A Big Public Relations Problem for Labor

Previous posts have indicated public concern about the political influence of unionsThe New York Post reports:
Union fat cat Mark Rosenthal spends more time sleeping at his desk than organizing labor, a series of damning photos reveals.
The 400-pound president of Local 983 of District Council 37 — the city’s largest blue-collar municipal-workers union — often downs a huge meal, then drops into dreamland in the early afternoon, members of the union’s executive board told The Post.
“He eats lunch when he arrives at work at 2 p.m. Then, like clockwork, he goes to sleep with a cup of soda on the table and the straw in it,” said Marvin Robbins, a union vice president.

“Then he wakes up, looks at his watch and says, ‘I have to get out before the traffic gets bad.’ He’s usually out by 4 p.m. after being at the office two hours.”
Rosenthal is a former Parks Department employee who rose to power campaigning to rid the union of corruption in the late 1990s.

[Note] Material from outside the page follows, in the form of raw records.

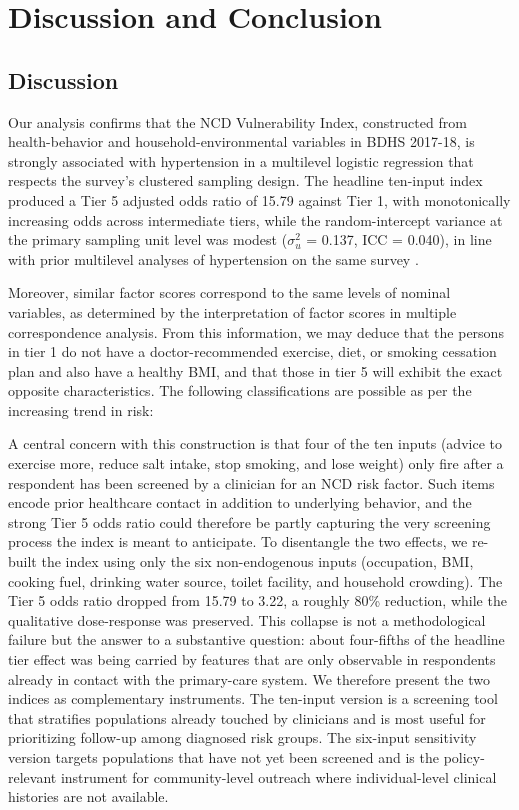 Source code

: \documentclass[
  12pt,
  a4paper]{article}
\begin{document}
\section{Discussion and Conclusion}\label{discussion-and-conclusion}

\subsection{Discussion}\label{discussion}

Our analysis confirms that the NCD Vulnerability Index, constructed from health-behavior and household-environmental variables in BDHS 2017-18, is strongly associated with hypertension in a multilevel logistic regression that respects the survey's clustered sampling design. The headline ten-input index produced a Tier 5 adjusted odds ratio of 15.79 against Tier 1, with monotonically increasing odds across intermediate tiers, while the random-intercept variance at the primary sampling unit level was modest (\(\sigma^2_u\) = 0.137, ICC = 0.040), in line with prior multilevel analyses of hypertension on the same survey \citep{ghosh2023prevalence}.

Moreover, similar factor scores correspond to the same levels of nominal variables, as determined by the interpretation of factor scores in multiple correspondence analysis. From this information, we may deduce that the persons in tier 1 do not have a doctor-recommended exercise, diet, or smoking cessation plan and also have a healthy BMI, and that those in tier 5 will exhibit the exact opposite characteristics. The following classifications are possible as per the increasing trend in risk:



A central concern with this construction is that four of the ten inputs (advice to exercise more, reduce salt intake, stop smoking, and lose weight) only fire after a respondent has been screened by a clinician for an NCD risk factor. Such items encode prior healthcare contact in addition to underlying behavior, and the strong Tier 5 odds ratio could therefore be partly capturing the very screening process the index is meant to anticipate. To disentangle the two effects, we re-built the index using only the six non-endogenous inputs (occupation, BMI, cooking fuel, drinking water source, toilet facility, and household crowding). The Tier 5 odds ratio dropped from 15.79 to 3.22, a roughly 80\% reduction, while the qualitative dose-response was preserved. This collapse is not a methodological failure but the answer to a substantive question: about four-fifths of the headline tier effect was being carried by features that are only observable in respondents already in contact with the primary-care system. We therefore present the two indices as complementary instruments. The ten-input version is a screening tool that stratifies populations already touched by clinicians and is most useful for prioritizing follow-up among diagnosed risk groups. The six-input sensitivity version targets populations that have not yet been screened and is the policy-relevant instrument for community-level outreach where individual-level clinical histories are not available.
\end{document}
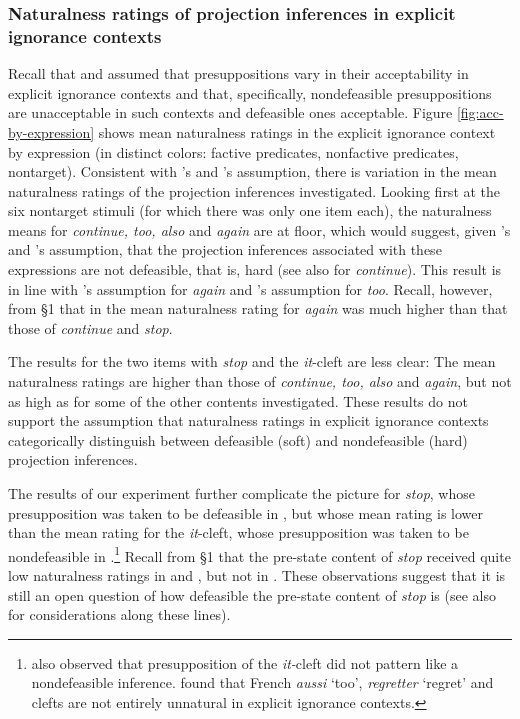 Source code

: \documentclass[11pt,fleqn]{article}
\newcommand{\6}{\mbox{$[\hspace*{-.6mm}[$}}
\newcommand{\9}{\mbox{$]\hspace*{-.6mm}]$}}
\newcommand{\citepos}[1]{\citeauthor{#1}'s \citeyear{#1}}
\begin{document}
\subsubsection{Naturalness ratings of projection inferences in explicit ignorance contexts}\label{s:analysis1}

Recall that \citealt{simons01} and \citealt{abusch10} assumed that presuppositions vary in their acceptability in explicit ignorance contexts and that, specifically, nondefeasible presuppositions are unacceptable in such contexts and defeasible ones  acceptable. Figure \ref{fig:acc-by-expression} shows mean naturalness ratings in the explicit ignorance context by expression (in distinct colors: \color{orange}factive predicates\color{black}, \color{black}nonfactive predicates\color{black}, \color{gray}nontarget\color{black}). Consistent with \citepos{simons01} and \citepos{abusch10} assumption, there is variation in the mean naturalness ratings of the projection inferences investigated. Looking first at the six nontarget stimuli (for which there was only one item each), the naturalness means for \emph{continue, too, also} and \emph{again} are at floor, which would suggest, given \citepos{simons01} and \citepos{abusch10} assumption, that the projection inferences associated with these expressions are not defeasible, that is, hard (see also \citealt[734ff.]{roberts-simons2024} for \emph{continue}). This result is in line with \citepos{simons01} assumption for \emph{again} and \citepos{abusch10} assumption for \emph{too}. Recall, however, from \S1 that in \citealt[Exp.~2]{kalomoiros-schwarz2024} the mean naturalness rating for \emph{again} was much higher than that those of \emph{continue} and \emph{stop}. 

The results for the two items with \emph{stop} and the \emph{it}-cleft are less clear: The mean naturalness ratings are higher than those of \emph{continue, too, also} and \emph{again}, but not as high as for some of the other contents investigated. These results do not support the assumption that naturalness ratings in explicit ignorance contexts categorically distinguish between defeasible (soft) and nondefeasible (hard) projection inferences. 

The results of our experiment further complicate the picture for \emph{stop}, whose presupposition was taken to be defeasible in \citealt{simons01}, but whose mean rating is lower than the mean rating for the \emph{it}-cleft, whose presupposition was taken to be nondefeasible in \citealt{abusch10}.\footnote{\citealt{smith-hall11} also observed that presupposition of the {\em it-}cleft did not pattern like a nondefeasible inference. \citealt{jayez-etal2015} found that French {\em aussi} `too', {\em regretter} `regret' and clefts are not entirely unnatural in explicit ignorance contexts.} Recall from \S1 that the pre-state content of \emph{stop} received quite low naturalness ratings in \citealt[Exp.~3]{mandelkern-etal2020} and \citealt[Exp.~2]{kalomoiros-schwarz2024}, but not in \citealt[Exp.~1]{kalomoiros-schwarz2024}. These observations suggest that it is still an open question of how defeasible the pre-state content of \emph{stop} is (see also \citealt[192f.]{abrusan2016} for considerations along these lines).
\end{document}
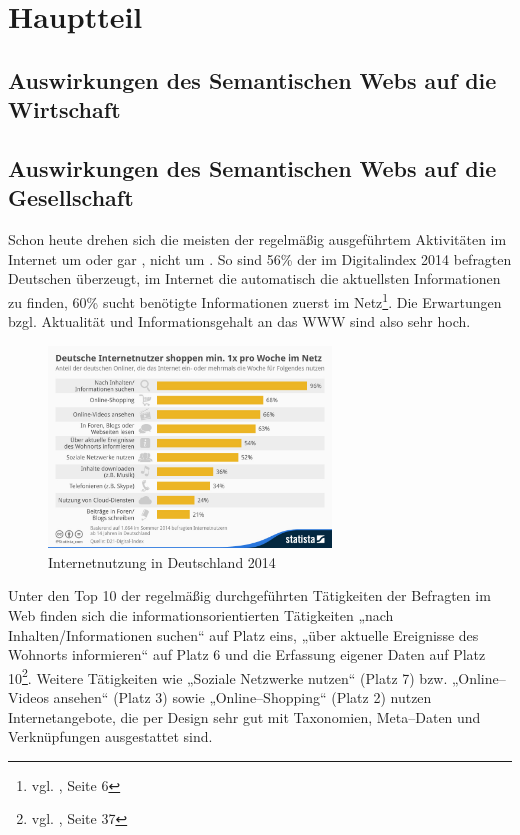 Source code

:\section{Hauptteil}
\label{sec:hauptteil}

\subsection{Auswirkungen des Semantischen Webs auf die Wirtschaft}

\subsection{Auswirkungen des Semantischen Webs auf die Gesellschaft}

Schon heute drehen sich die meisten der regelmäßig ausgeführtem Aktivitäten im Internet um  oder gar , nicht um . So sind 56\% der im Digitalindex 2014 befragten Deutschen überzeugt, im Internet die automatisch die aktuellsten Informationen zu finden, 60\% sucht benötigte Informationen zuerst im Netz\footnote{vgl. \cite{d21}, Seite 6}. Die Erwartungen bzgl. Aktualität und Informationsgehalt an das \ac{WWW} sind also sehr hoch. 

\begin{figure}[H]
\begin{center}
\includegraphics[width=0.67\textwidth]{inetnutzung.jpg}
\caption[Internetnutzung in Deutschland 2014]{Internetnutzung in Deutschland 2014\protect\footnotemark}
\label{pic:inetnutzung}
\end{center}
\end{figure}


Unter den Top 10 der regelmäßig durchgeführten Tätigkeiten der Befragten im Web finden sich die informationsorientierten Tätigkeiten „nach Inhalten/Informationen suchen“ auf Platz eins, „über aktuelle Ereignisse des Wohnorts informieren“ auf Platz 6 und die Erfassung eigener Daten auf Platz 10\footnote{vgl. \cite{d21}, Seite 37}. Weitere Tätigkeiten wie „Soziale Netzwerke nutzen“ (Platz 7) bzw. „Online--Videos ansehen“ (Platz 3) sowie „Online--Shopping“ (Platz 2) nutzen Internetangebote, die per Design sehr gut mit Taxonomien, Meta--Daten und Verknüpfungen ausgestattet sind.

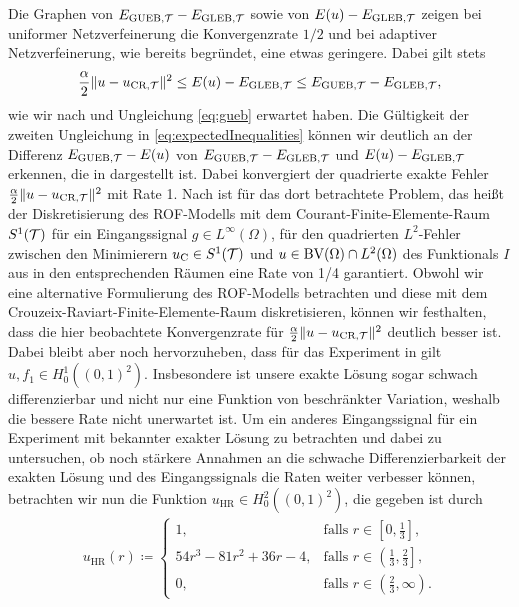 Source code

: Die Graphen von $E_{\textup{GUEB}, \mathcal{T}}-E_{\textup{GLEB}, \mathcal{T}}$ sowie von $E(u)-E_{\textup{GLEB}, \mathcal{T}}$ zeigen bei uniformer
Netzverfeinerung die Konvergenzrate $1/2$ und bei adaptiver Netzverfeinerung, wie
bereits begründet, eine etwas geringere.
Dabei gilt stets
\begin{align}
  \label{eq:expectedInequalities}
  \frac{\alpha}{2}\Vert u -u_{\textup{CR}, \mathcal{T}}\Vert^2
  \leq
  E(u)-E_{\textup{GLEB}, \mathcal{T}}
  \leq
  E_{\textup{GUEB}, \mathcal{T}}-E_{\textup{GLEB}, \mathcal{T}},
\end{align}
wie wir nach  und Ungleichung \ref{eq:gueb} erwartet haben.
Die Gültigkeit der zweiten Ungleichung in \eqref{eq:expectedInequalities}
können wir deutlich an der Differenz $E_{\textup{GUEB}, \mathcal{T}}-E(u)$ von $E_{\textup{GUEB}, \mathcal{T}}-E_{\textup{GLEB}, \mathcal{T}}$ und
$E(u)-E_{\textup{GLEB}, \mathcal{T}}$ erkennen, die in  dargestellt ist.
Dabei konvergiert der quadrierte exakte Fehler $\frac{\alpha}{2}\Vert
u-u_{\textup{CR}, \mathcal{T}}\Vert^2$ mit Rate 1.
Nach \cite[S. 309, Theorem 10.7]{Bar15} ist für das dort betrachtete Problem,
das heißt der Diskretisierung des ROF-Modells mit dem
Courant-Finite-Elemente-Raum $S^1(\mathcal{T})$ für ein Eingangssignal $g\in
L^\infty(\Omega)$, für den quadrierten $L^2$-Fehler zwischen den Minimierern
$u_{\textup{C}}\in S^1(\mathcal{T})$ und $u\in\textup{BV}(\Omega)\cap L^2(\Omega)$ des Funktionals $I$
aus  in den entsprechenden Räumen eine Rate von 1/4
garantiert.
Obwohl wir eine alternative Formulierung des ROF-Modells betrachten und diese
mit dem Crouzeix-Raviart-Finite-Elemente-Raum diskretisieren, können wir
festhalten, dass die hier beobachtete Konvergenzrate für $\frac{\alpha}{2}\Vert
u-u_{\textup{CR}, \mathcal{T}}\Vert^2$ deutlich besser ist.
Dabei bleibt aber noch hervorzuheben, dass für das Experiment in
 gilt $u,f_1\in H^1_0\left( (0,1)^2 \right)$. 
Insbesondere ist unsere exakte Lösung sogar schwach differenzierbar und nicht
nur eine Funktion von beschränkter Variation, weshalb die bessere Rate 
nicht unerwartet ist.
Um ein anderes Eingangssignal für ein Experiment mit bekannter exakter Lösung
zu betrachten und dabei zu untersuchen, ob noch stärkere Annahmen an die
schwache Differenzierbarkeit der exakten Lösung und des Eingangssignals die
Raten weiter verbesser können, betrachten wir nun die Funktion
$u_\textrm{HR} \in H^2_0\left((0,1)^2\right)$, die gegeben ist durch 
\begin{align*}
  u_\textrm{HR}(r)\coloneqq 
  \begin{cases}
    1, 
    & \text{falls } r\in\left[0, \frac{1}{3}\right]\!,\\
    54r^3 - 81r^2 + 36r - 4, 
    & \text{falls } r\in\left(\frac{1}{3}, \frac{2}{3}\right]\!,\\
    0, 
    & \text{falls } r\in\left(\frac{2}{3}, \infty\right)\!.
  \end{cases}
\end{align*}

He last made embarrassing headlines in 2009, when he inspired a City Council bill requiring jumbo-size ambulances for morbidly obese patients after he had a stroke at City Hall.
Since then, he hasn’t been making much of an effort to give the city’s ambulances a break and slim down. Union officials say he racks up $1,400 in monthly food bills on the union dime.
Much of the 5-foot-7, 400-plus-pound Rosenthal’s food tabs are for catered union events and meals he writes off as “union business,” board members claim.